Born Eugene Devlan in Denver, Colorado, Gene Fowler adopted his stepfather's last name when he entered the working world. Young Fowler's first job was as an assistant taxidermist, an assignment that resulted in a lifelong distaste for red meat. After working as a printer's devil in a publishing house, he decided to become a full-time journalist. Anxious to get his career under way, he completed his studies at the University of Colorado in the space of a single year. His first reporting assignment was with the Denver Post, whose colorful founders Bonfils and Tammer were later immortalized in Fowler's biographical book Timber Line. Then it was off to New York, where Fowler secured work at the Daily Mirror, matriculating to promotion manager of King Features, a newspaper syndication service. His experiences with King Features, coupled with his later activities as a public relations agent for such ephemeral celebrities as Queen Marie of Rumania, qualified Fowler as an expert in the field of hucksterism and ballyhoo. Perhaps this was why he was attracted to such larger-than-life cronies as film producer Mack Sennett, Broadway star John Barrymore and comedian W.C. Fields.

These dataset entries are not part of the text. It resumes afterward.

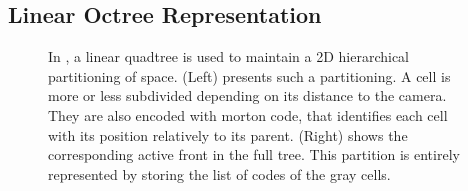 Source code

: \documentclass{llncs}
\begin{document}
\subsection{Linear Octree Representation}

\begin{figure}
  \begin{center}
  \end{center}
\caption{In \cite{dupuy2014quadtrees}, a linear quadtree is used to
  maintain a 2D hierarchical partitioning of space.  (Left) presents
  such a partitioning.  A cell is more or less subdivided depending on
  its distance to the camera.  They are also encoded with morton code,
  that identifies each cell with its position relatively to its
  parent.  (Right) shows the corresponding active front in the full
  tree.  This partition is entirely represented by storing the list of
  codes of the gray cells. }
\label{fig_quadtree_partitionning}
\end{figure}
\end{document}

Fowler's literary output included full-length biographies of Sennett (Father Goose), Barrymore (Good Night Sweet Prince), colorful New York mayor Jimmy Walker (Beau James) and flamboyant entertainer Jimmy Durante (Schnozzola). His florid writing style translated quite well to such stage plays as The Great Magoo and The Mighty Barnum, both of which were later filmed by Hollywood. Fowler's screenwriting credits included Call of the Wild (1935) and Billy the Kid (1941); in the latter production, as in most of his writings, Fowler never let the facts get in the way of a good story. Some of Fowler's most celebrated contributions to the movie industry were in the form of anonymous poems and essays, which cruelly, hilariously and accurately exposed the tarnish beneath the Hollywood tinsel; these were mimeographed and passed from hand to hand for decades, and several were published for the first time in Max Wilk's 1971 volume The Wit and Wisdom of Hollywood. Gene Fowler was the father of editor/producer/director Gene Fowler Jr., of I Was a Teenage Werewolf fame.